There is universal agreement among development partners in the Lao PDR that the salaries of health workers are unacceptably low, reported by MOH to be just USD 50 per month in remote areas. Low salaries translate into low productivity, with patient contacts in the Lao PDR standing at roughly 7% of international averages [16].

Even so, opportunities for increasing base pay levels are limited. Some 80% of the domestically-financed health budget is already spent on salaries [7], which means that available fiscal space for further increases is very limited. Moreover, increasing salaries for health workers independently from other civil service staff was regarded by informants as inappropriate: "We need a national solution – not one just for MOH", suggests one donor partner. The Ministry of Finance's view is that low salaries are not the most pressing problem facing the sector: "Is the problem really salaries, or the system as a whole? I'm not convinced that raising salaries will improve health. The whole system needs reform." Given these views and the fact that a 20% increase in civil service pay was awarded in October 2007, further government-funded increases in health worker pay are unlikely in the near future.

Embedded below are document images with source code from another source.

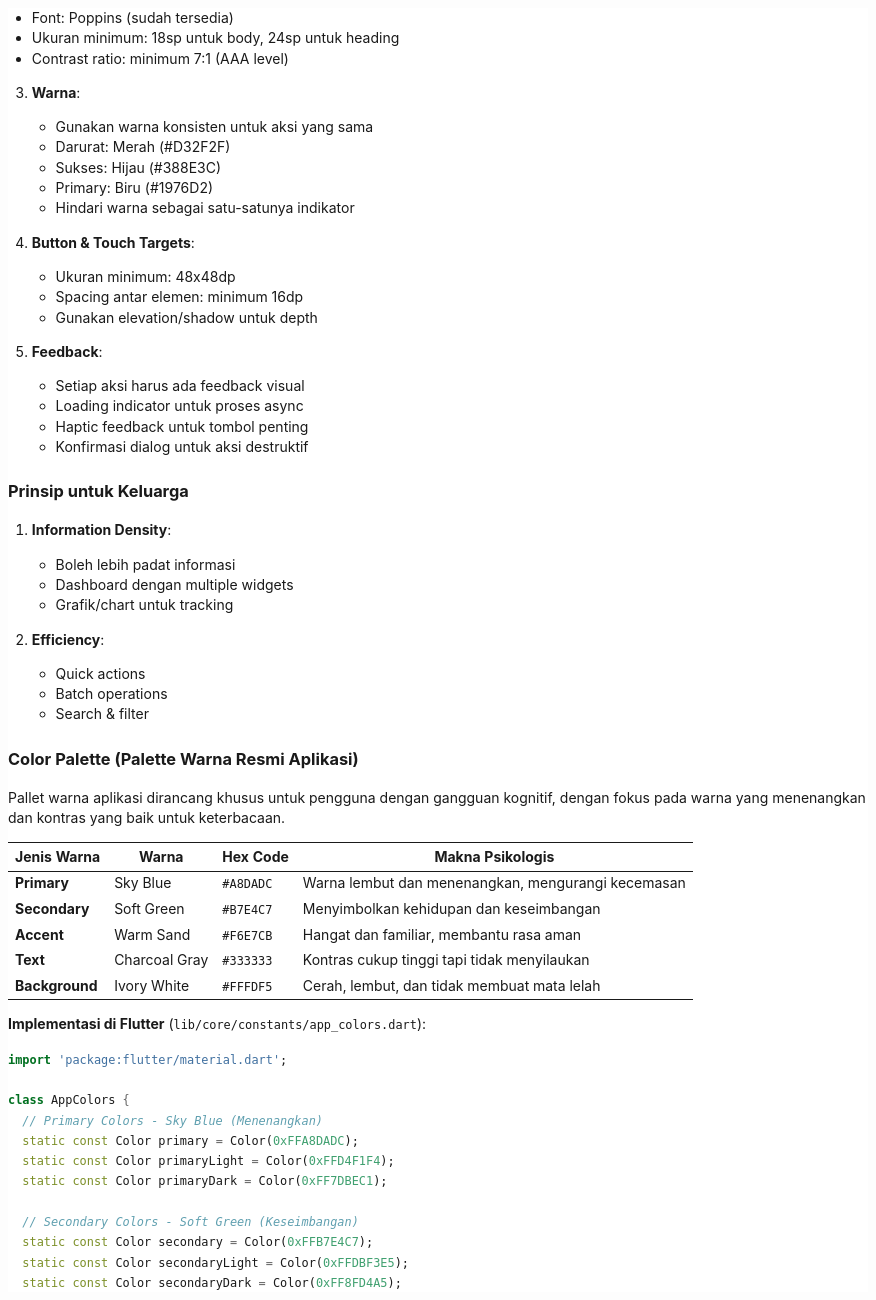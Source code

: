    - Font: Poppins (sudah tersedia)
   - Ukuran minimum: 18sp untuk body, 24sp untuk heading
   - Contrast ratio: minimum 7:1 (AAA level)

3. **Warna**:

   - Gunakan warna konsisten untuk aksi yang sama
   - Darurat: Merah (#D32F2F)
   - Sukses: Hijau (#388E3C)
   - Primary: Biru (#1976D2)
   - Hindari warna sebagai satu-satunya indikator

4. **Button & Touch Targets**:

   - Ukuran minimum: 48x48dp
   - Spacing antar elemen: minimum 16dp
   - Gunakan elevation/shadow untuk depth

5. **Feedback**:
   - Setiap aksi harus ada feedback visual
   - Loading indicator untuk proses async
   - Haptic feedback untuk tombol penting
   - Konfirmasi dialog untuk aksi destruktif

### Prinsip untuk Keluarga

1. **Information Density**:

   - Boleh lebih padat informasi
   - Dashboard dengan multiple widgets
   - Grafik/chart untuk tracking

2. **Efficiency**:
   - Quick actions
   - Batch operations
   - Search & filter

### Color Palette (Palette Warna Resmi Aplikasi)

Pallet warna aplikasi dirancang khusus untuk pengguna dengan gangguan kognitif, dengan fokus pada warna yang menenangkan dan kontras yang baik untuk keterbacaan.

| Jenis Warna    | Warna         | Hex Code  | Makna Psikologis                                   |
| -------------- | ------------- | --------- | -------------------------------------------------- |
| **Primary**    | Sky Blue      | `#A8DADC` | Warna lembut dan menenangkan, mengurangi kecemasan |
| **Secondary**  | Soft Green    | `#B7E4C7` | Menyimbolkan kehidupan dan keseimbangan            |
| **Accent**     | Warm Sand     | `#F6E7CB` | Hangat dan familiar, membantu rasa aman            |
| **Text**       | Charcoal Gray | `#333333` | Kontras cukup tinggi tapi tidak menyilaukan        |
| **Background** | Ivory White   | `#FFFDF5` | Cerah, lembut, dan tidak membuat mata lelah        |

**Implementasi di Flutter** (`lib/core/constants/app_colors.dart`):

```dart
import 'package:flutter/material.dart';

class AppColors {
  // Primary Colors - Sky Blue (Menenangkan)
  static const Color primary = Color(0xFFA8DADC);
  static const Color primaryLight = Color(0xFFD4F1F4);
  static const Color primaryDark = Color(0xFF7DBEC1);

  // Secondary Colors - Soft Green (Keseimbangan)
  static const Color secondary = Color(0xFFB7E4C7);
  static const Color secondaryLight = Color(0xFFDBF3E5);
  static const Color secondaryDark = Color(0xFF8FD4A5);
```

This begs the question: Could salary increases be funded by donors? Most donor support for health is classified as capital expenditure in the national budget (see Table 3, also Additional File 2), but in practice much of this is spent on things that would normally be classified as recurrent costs, such as salary supplements. However, the potential to fund base salary increases through donor support appears to be limited. The authors encountered a resistance to this idea within the Ministry of Finance: "Paying salaries is the business of government," said one senior staff member.
Table 3

Total public and public health expenditure, 2002–2005 (as % of GDP) (See Additional File 2)

 

2002

2003

2004

2005

Total expenditure (including debt)

19.6

19.5

15.7

19.9

Health expenditure as % of total public

0.98

1.13

0.68

1.14

• Domestic expenditure

0.49

0.34

0.28

0.31

• Foreign financed

0.49

0.79

0.4

0.83

Structure of expenditure

    

• Capital expenditure, in total

0.65

0.9

0.43

0.87

• Domestically financed

0.16

0.1

0.04

0.04

• Foreign financed

0.49

0.79

0.4

0.83

• Recurrent expenditure, total

0.33

0.23

0.25

0.27

• Salaries/Wages

0.21

0.16

0.19

0.17

• Operations and Maintenance

0.11

0.07

0.06

0.1

Further, donors argue that government needs to first demonstrate its commitment to increasing salaries. As overall government spending on health appears to be decreasing – dropping from 6.4% to 3.2% of the total budget between 2004–2005 and 2005–2006 [17], the chances of this are not high. Projected revenues from a planned hydroelectric scheme are one promising source of funds for salary increases [18] – the Nam Theun 2 dam should generate USD 20 billion over its lifetime. While there is a commitment to spending a good share of this revenue on the social sectors, the exact amounts and modalities are not yet clear.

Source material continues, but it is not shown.